Summary: Post-COE. Onward and upward are really the only directions left to go. Janto.

Warnings: Language, violence, sexual situations. Specifically, sex with ghosts. Well, ghost. Just the one, really.

Disclaimer: I don't own Torchwood, Doctor Who, or any other characters, places, themes, etc. that you might recognize. I'm not making any money of this, and I have no money to give should you decide to sue or whatever. Cheers.

A/N: So, this started as an exercise in writing dialogue (chapter two), and then I realized I might have a plot. Might. Still not quite sure. Probably a little OOC. Reviews adored. Thanks and enjoy:


Excelsior


There in the twilight cold and gray,

Lifeless, but beautiful, he lay,

And from the sky, serene and far,

A voice fell, like a falling star,

Excelsior!

-Excelsior, Henry Longfellow


Chapter One: No Place Like Earth


Fucking aliens.

You never could trust them.

(Okay, maybe not all aliens. That was a bit harsh. Kind of hypocritical, really. But Absquatians. Definitely Absquatians. Fucking Absquatians.)

They'd left him on Earth. Earth, of all places.
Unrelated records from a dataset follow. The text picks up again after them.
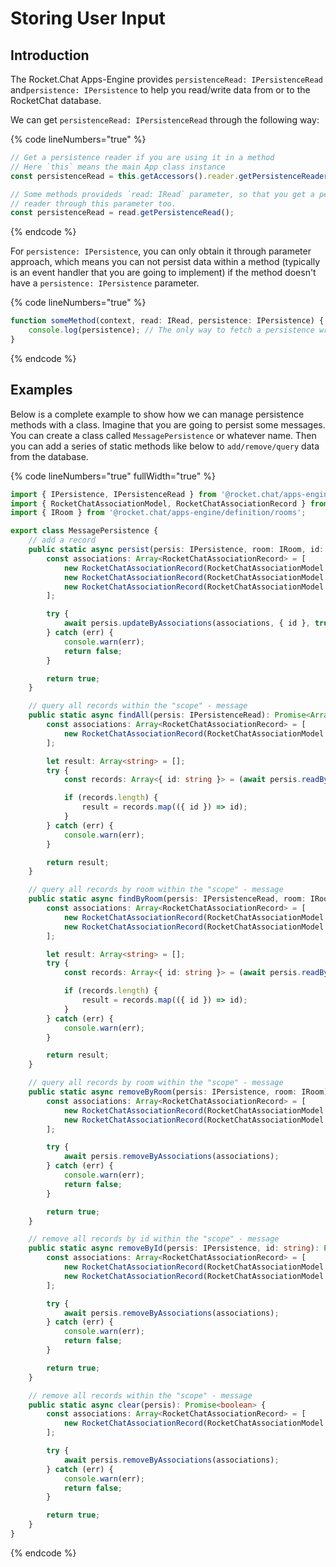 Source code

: # Storing User Input

## Introduction

The Rocket.Chat Apps-Engine provides `persistenceRead: IPersistenceRead` and`persistence: IPersistence` to help you read/write data from or to the RocketChat database.

We can get `persistenceRead: IPersistenceRead` through the following way:

{% code lineNumbers="true" %}
```typescript
// Get a persistence reader if you are using it in a method
// Here `this` means the main App class instance
const persistenceRead = this.getAccessors().reader.getPersistenceReader();

// Some methods provideds `read: IRead` parameter, so that you get a persistence
// reader through this parameter too.
const persistenceRead = read.getPersistenceRead();
```
{% endcode %}

For `persistence: IPersistence`, you can only obtain it through parameter approach, which means you can not persist data within a method (typically is an event handler that you are going to implement) if the method doesn't have a `persistence: IPersistence` parameter.

{% code lineNumbers="true" %}
```typescript
function someMethod(context, read: IRead, persistence: IPersistence) {
    console.log(persistence); // The only way to fetch a persistence writer object
}
```
{% endcode %}

## Examples

Below is a complete example to show how we can manage persistence methods with a class. Imagine that you are going to persist some messages. You can create a class called `MessagePersistence` or whatever name. Then you can add a series of static methods like below to `add/remove/query` data from the database.

{% code lineNumbers="true" fullWidth="true" %}
```typescript
import { IPersistence, IPersistenceRead } from '@rocket.chat/apps-engine/definition/accessors';
import { RocketChatAssociationModel, RocketChatAssociationRecord } from '@rocket.chat/apps-engine/definition/metadata';
import { IRoom } from '@rocket.chat/apps-engine/definition/rooms';

export class MessagePersistence {
    // add a record
    public static async persist(persis: IPersistence, room: IRoom, id: string): Promise<boolean> {
        const associations: Array<RocketChatAssociationRecord> = [
            new RocketChatAssociationRecord(RocketChatAssociationModel.MISC, 'message'), 
            new RocketChatAssociationRecord(RocketChatAssociationModel.ROOM, room.id),
            new RocketChatAssociationRecord(RocketChatAssociationModel.MISC, id),
        ];

        try {
            await persis.updateByAssociations(associations, { id }, true);
        } catch (err) {
            console.warn(err);
            return false;
        }

        return true;
    }

    // query all records within the "scope" - message
    public static async findAll(persis: IPersistenceRead): Promise<Array<string>> {
        const associations: Array<RocketChatAssociationRecord> = [
            new RocketChatAssociationRecord(RocketChatAssociationModel.MISC, 'message'),
        ];

        let result: Array<string> = [];
        try {
            const records: Array<{ id: string }> = (await persis.readByAssociations(associations)) as Array<{ id: string }>;

            if (records.length) {
                result = records.map(({ id }) => id);
            }
        } catch (err) {
            console.warn(err);
        }

        return result;
    }

    // query all records by room within the "scope" - message
    public static async findByRoom(persis: IPersistenceRead, room: IRoom): Promise<Array<string>> {
        const associations: Array<RocketChatAssociationRecord> = [
            new RocketChatAssociationRecord(RocketChatAssociationModel.MISC, 'message'),
            new RocketChatAssociationRecord(RocketChatAssociationModel.ROOM, room.id),
        ];

        let result: Array<string> = [];
        try {
            const records: Array<{ id: string }> = (await persis.readByAssociations(associations)) as Array<{ id: string }>;

            if (records.length) {
                result = records.map(({ id }) => id);
            }
        } catch (err) {
            console.warn(err);
        }

        return result;
    }

    // query all records by room within the "scope" - message
    public static async removeByRoom(persis: IPersistence, room: IRoom): Promise<boolean> {
        const associations: Array<RocketChatAssociationRecord> = [
            new RocketChatAssociationRecord(RocketChatAssociationModel.MISC, 'message'),
            new RocketChatAssociationRecord(RocketChatAssociationModel.ROOM, room.id),
        ];

        try {
            await persis.removeByAssociations(associations);
        } catch (err) {
            console.warn(err);
            return false;
        }

        return true;
    }

    // remove all records by id within the "scope" - message
    public static async removeById(persis: IPersistence, id: string): Promise<boolean> {
        const associations: Array<RocketChatAssociationRecord> = [
            new RocketChatAssociationRecord(RocketChatAssociationModel.MISC, 'message'),
            new RocketChatAssociationRecord(RocketChatAssociationModel.MISC, id),
        ];

        try {
            await persis.removeByAssociations(associations);
        } catch (err) {
            console.warn(err);
            return false;
        }

        return true;
    }

    // remove all records within the "scope" - message
    public static async clear(persis): Promise<boolean> {
        const associations: Array<RocketChatAssociationRecord> = [
            new RocketChatAssociationRecord(RocketChatAssociationModel.MISC, 'message'),
        ];

        try {
            await persis.removeByAssociations(associations);
        } catch (err) {
            console.warn(err);
            return false;
        }

        return true;
    }
}
```
{% endcode %}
The last place in the known universe Jack Harkness wanted to be.

Too much bad mojo.

Too many bad memories.

It had been nearly a year since Jack had left Earth for what he had hoped to be the last time. Turned his back on Torchwood and the whole fucking planet. Left Gwen Cooper-Williams there with her husband and left the rest of the world to rot.

There hadn't been anything left for him. Nothing but a frozen body in a highly classified tomb.

Fucking Earth.

Fucking aliens.

And now, here he was again.

Fucking aliens.

Since he'd stepped on that first spaceship away from Earth, Jack had been galaxy-hopping with abandon. Drinking and sleeping around and otherwise entrenching himself in the grieving process. Or something like that.

Okay, so maybe that last endeavor in Absquat had been a bad plan. But really, how was he supposed to know that the guy had been the son of a king? It's not like he had even been a crown prince, or anything. Geeze.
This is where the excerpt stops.